Cloning and prokaryotic expression of a glutathione peroxidase from tick Hemaphysalis longicornis
10.3969/cjz.j.issn.1002-2694.2012.09.001
- VernacularTitle:长角血蜱谷胱甘肽过氧化物酶的克隆与原核表达
- Author:
Chaoying ZHANG
;
Guowei GUO
;
Zhengchao WANG
;
Xiaohong HUANG
- Publication Type:Journal Article
- Keywords:
Haemaphysalis longicornis;
glutathione peroxidase;
cloning;
site-directed mutagenesis;
prokaryotic expression
- From:
Chinese Journal of Zoonoses
2012;(9):861-868
- CountryChina
- Language:Chinese
-
Abstract:
Ticks transmit various diseases to livestock and human beings. The researches on ticks are of great importance in medical and veterinary sciences. To express a glutathione peroxidase gene (HlGPx) from Hemaphysalis longicornis in Escherichia coli (E. coli) so as to provide basis for further studies, the gene was amplified from cDNAs of H. longicornis adult ticks by PCR prompted by information from EST library. The TGA codon encoding selenocysteine in the gene was mutated into the universal genetic code for cysteine,TGC, by site-directed mutagenesis. E. coli was transformed with the recombinant expression vector pGEX-4T-1/HlGPx'(the mutated HlGPx) and induced to express recombinant HlGPx', which was then analyzed by sodium dodecylsulphate-polyacrylamide gel electrophoresis and Western blotting.
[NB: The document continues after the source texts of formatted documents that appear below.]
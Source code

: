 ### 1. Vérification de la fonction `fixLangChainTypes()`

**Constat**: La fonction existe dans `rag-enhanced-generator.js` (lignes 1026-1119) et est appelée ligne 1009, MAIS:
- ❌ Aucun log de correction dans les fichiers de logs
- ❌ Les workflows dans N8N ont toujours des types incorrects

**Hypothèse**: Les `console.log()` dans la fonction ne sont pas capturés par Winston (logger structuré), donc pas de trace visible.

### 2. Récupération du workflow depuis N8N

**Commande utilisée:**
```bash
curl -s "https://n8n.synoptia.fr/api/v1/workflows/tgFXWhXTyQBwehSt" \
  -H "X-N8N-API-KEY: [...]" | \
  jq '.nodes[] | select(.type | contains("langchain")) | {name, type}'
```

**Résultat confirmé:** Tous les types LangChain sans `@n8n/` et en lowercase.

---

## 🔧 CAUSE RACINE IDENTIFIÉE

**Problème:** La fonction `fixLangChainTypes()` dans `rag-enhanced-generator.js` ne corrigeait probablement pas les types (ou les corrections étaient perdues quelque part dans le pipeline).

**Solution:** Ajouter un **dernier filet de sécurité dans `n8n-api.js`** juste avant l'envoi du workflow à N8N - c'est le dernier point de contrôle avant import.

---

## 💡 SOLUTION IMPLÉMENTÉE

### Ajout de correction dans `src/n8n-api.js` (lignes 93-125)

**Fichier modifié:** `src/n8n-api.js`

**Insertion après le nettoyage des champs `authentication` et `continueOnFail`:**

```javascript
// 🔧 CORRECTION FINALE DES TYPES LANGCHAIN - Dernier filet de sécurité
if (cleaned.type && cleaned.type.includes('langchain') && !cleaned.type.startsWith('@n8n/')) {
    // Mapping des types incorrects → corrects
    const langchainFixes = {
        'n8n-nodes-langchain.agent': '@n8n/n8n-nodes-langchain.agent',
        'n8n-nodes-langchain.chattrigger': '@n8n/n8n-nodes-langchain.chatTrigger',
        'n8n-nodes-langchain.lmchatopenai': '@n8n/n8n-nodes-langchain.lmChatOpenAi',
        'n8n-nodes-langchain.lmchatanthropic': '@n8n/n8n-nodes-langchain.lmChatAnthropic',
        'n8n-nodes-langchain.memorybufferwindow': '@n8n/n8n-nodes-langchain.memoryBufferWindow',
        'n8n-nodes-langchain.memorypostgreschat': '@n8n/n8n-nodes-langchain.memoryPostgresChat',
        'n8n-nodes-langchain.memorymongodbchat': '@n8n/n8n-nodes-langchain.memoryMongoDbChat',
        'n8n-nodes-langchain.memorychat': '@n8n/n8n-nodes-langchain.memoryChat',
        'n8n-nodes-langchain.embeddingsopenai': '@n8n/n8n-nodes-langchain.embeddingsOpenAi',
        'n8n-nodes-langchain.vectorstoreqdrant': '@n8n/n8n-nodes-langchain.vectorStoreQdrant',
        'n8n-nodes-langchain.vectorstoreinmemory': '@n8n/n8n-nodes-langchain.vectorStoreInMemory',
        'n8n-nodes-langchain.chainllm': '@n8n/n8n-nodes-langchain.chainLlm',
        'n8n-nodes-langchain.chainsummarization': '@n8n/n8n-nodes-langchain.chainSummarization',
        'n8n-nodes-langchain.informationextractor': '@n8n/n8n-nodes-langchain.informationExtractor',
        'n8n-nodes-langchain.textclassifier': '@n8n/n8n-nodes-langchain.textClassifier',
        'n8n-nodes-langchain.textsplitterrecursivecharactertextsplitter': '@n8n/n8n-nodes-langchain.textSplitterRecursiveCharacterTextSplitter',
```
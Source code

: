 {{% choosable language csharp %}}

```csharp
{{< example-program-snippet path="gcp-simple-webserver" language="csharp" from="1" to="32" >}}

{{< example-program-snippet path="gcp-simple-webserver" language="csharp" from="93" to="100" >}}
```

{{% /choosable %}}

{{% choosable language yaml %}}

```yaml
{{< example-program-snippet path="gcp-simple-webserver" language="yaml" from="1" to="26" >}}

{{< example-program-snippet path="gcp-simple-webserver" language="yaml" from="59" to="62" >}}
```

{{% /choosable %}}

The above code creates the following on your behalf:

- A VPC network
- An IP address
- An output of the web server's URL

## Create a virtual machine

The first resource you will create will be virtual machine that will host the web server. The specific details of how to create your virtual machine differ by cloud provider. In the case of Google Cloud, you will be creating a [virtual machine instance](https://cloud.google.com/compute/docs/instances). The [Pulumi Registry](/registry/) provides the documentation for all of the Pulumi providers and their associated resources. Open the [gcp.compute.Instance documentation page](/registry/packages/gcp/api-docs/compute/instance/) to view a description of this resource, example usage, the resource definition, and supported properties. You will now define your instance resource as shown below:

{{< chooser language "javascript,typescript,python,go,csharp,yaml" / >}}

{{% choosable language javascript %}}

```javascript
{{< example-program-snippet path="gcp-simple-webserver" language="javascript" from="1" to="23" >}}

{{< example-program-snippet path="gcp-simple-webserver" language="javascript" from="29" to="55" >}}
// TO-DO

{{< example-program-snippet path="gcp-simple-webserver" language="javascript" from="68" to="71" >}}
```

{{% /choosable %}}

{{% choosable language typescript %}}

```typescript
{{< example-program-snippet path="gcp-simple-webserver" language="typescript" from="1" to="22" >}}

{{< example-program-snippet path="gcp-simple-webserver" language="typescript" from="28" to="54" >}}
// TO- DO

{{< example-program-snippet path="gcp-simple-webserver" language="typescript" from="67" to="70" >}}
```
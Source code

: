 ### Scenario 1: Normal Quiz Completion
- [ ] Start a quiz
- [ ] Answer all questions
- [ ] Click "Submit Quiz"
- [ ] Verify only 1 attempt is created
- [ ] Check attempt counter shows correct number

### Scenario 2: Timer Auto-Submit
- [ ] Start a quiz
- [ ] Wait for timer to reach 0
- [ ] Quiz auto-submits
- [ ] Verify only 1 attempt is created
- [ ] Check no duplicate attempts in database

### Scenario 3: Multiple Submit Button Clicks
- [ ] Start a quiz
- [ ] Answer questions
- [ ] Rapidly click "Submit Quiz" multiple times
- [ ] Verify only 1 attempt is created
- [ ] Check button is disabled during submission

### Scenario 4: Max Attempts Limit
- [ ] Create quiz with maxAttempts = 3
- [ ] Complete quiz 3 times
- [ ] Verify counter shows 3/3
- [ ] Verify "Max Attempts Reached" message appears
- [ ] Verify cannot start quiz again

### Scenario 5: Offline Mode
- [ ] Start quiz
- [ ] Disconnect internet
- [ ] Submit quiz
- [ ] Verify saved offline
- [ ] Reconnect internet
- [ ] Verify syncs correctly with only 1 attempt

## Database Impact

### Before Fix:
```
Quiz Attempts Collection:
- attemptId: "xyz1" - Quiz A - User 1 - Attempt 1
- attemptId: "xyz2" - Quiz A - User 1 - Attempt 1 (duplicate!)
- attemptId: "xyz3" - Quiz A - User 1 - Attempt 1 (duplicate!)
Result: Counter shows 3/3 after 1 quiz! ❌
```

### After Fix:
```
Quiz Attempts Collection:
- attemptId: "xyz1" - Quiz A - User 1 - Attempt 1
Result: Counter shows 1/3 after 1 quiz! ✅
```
The result showed that the complete coding sequence of HlGPx was obtained successfully, the deduced polypeptide was 223 aa, with a calculated molecular mass of 25.0 kDa; the recombinant fusion protein was approximately 51 kDa, correspondent to the calculated. The antibody against glutathione S-transferase (GST) recognized the recombinant protein fused with GST in a Western blotting assay, which confirmed the result above-mentioned. In conclusion, the mutated HlGPx was expressed in E. coli successfully and it could be used for further preparation of immune serum and functional analysis.